The more time passes, the more stupid this gets. I want to just ask them outright about it, and discuss what she wants to be called, DH says just to leave it. Until when?!

Part of me feels mean for not wanting her to be called 'Gran', and as silly as the pet name is, if that's what she wants and that's what the kids want to call her, i don't mind it.

But how do i approach this now? I know they are trying to get DS to call her the name when we aren't there, but they still haven't explained anything about the card. If SIL hadn't explained it, we'd still be confused (and amused!)

OP posts:
zubb · 23/10/2007 15:25

I like the idea of a pet name for her if that's what she and you are comfortable with, and I think they are probably waiting to see if you are OK with it.
My kids call my step-dad Grandad, and my step-Mum Grandma as I didn't want to carry any baggage from my relationship with them through to the kids (not that you are it's just how I see it for my family). They have 3 Grandads but have never questioned it, although when they ask who my Dad is I sometimes give them different answers!
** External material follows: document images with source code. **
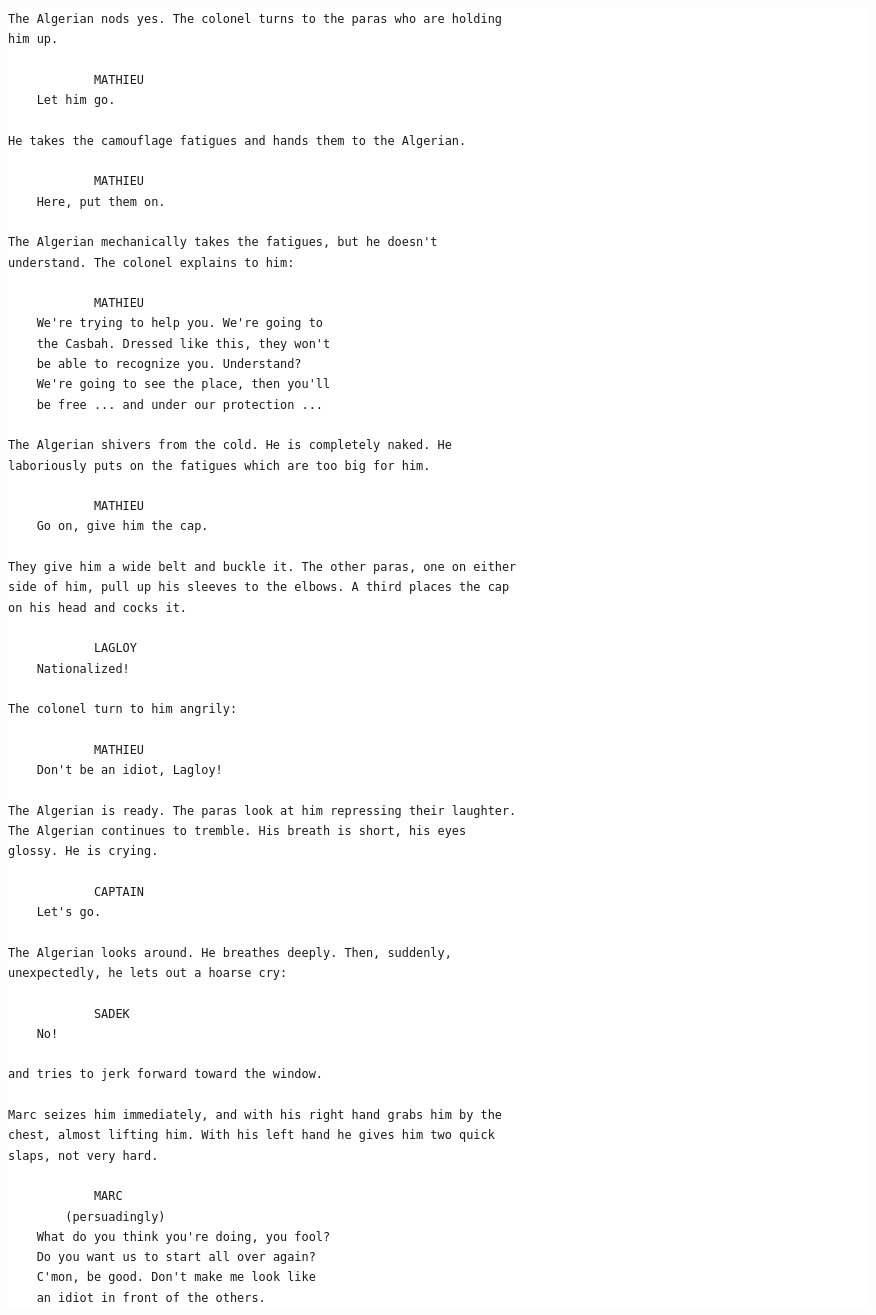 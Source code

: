 	The Algerian nods yes. The colonel turns to the paras who are holding 
	him up. 

				MATHIEU 
		Let him go.

	He takes the camouflage fatigues and hands them to the Algerian.

				MATHIEU 
		Here, put them on.
 
	The Algerian mechanically takes the fatigues, but he doesn't 
	understand. The colonel explains to him:

				MATHIEU 
		We're trying to help you. We're going to 
		the Casbah. Dressed like this, they won't 
		be able to recognize you. Understand? 
		We're going to see the place, then you'll 
		be free ... and under our protection ...

	The Algerian shivers from the cold. He is completely naked. He 
	laboriously puts on the fatigues which are too big for him. 

				MATHIEU 
		Go on, give him the cap.

	They give him a wide belt and buckle it. The other paras, one on either 
	side of him, pull up his sleeves to the elbows. A third places the cap 
	on his head and cocks it. 

				LAGLOY 
		Nationalized!
      
	The colonel turn to him angrily: 

				MATHIEU 
		Don't be an idiot, Lagloy!
     
	The Algerian is ready. The paras look at him repressing their laughter. 
	The Algerian continues to tremble. His breath is short, his eyes 
	glossy. He is crying.
 
 				CAPTAIN 
		Let's go.
 
	The Algerian looks around. He breathes deeply. Then, suddenly, 
	unexpectedly, he lets out a hoarse cry:
 
 				SADEK 
		No!
 
 	and tries to jerk forward toward the window.

	Marc seizes him immediately, and with his right hand grabs him by the 
	chest, almost lifting him. With his left hand he gives him two quick 
	slaps, not very hard.
 
 				MARC 
			(persuadingly)
		What do you think you're doing, you fool? 
		Do you want us to start all over again? 
		C'mon, be good. Don't make me look like 
		an idiot in front of the others.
morethanmum · 23/10/2007 22:06

No - I think you're doing well to consider how to include her - maybe I haven't read through properly to see why she's not just Granny? Think card is nice idea.

dragonstitcher · 31/10/2007 11:57

I am a step gran to three little boys. My DH is 21 years older than me and I am far too young to be a gran, so I don't mind that the boys call me by my real name.

What hurts though, is that any time we see the boys, I get excluded. DHs DS and DIL make a big thing of their sons bonding with Grampy, and I get pushed into the background. I wasn't even allowed to hold them when they were babies.

BTW I met and married DH long after his divorce from XW. Also XW and I get on very well.

I can understand why you don't want DS to call her Gran and it is a very strange name that she wants to be called. I think at the end of the day, it's up to the kids what name they are comfortable using when they are old enough to understand. And a name is only a name, it is how a person is treated and felt about that is important, not what name they are called.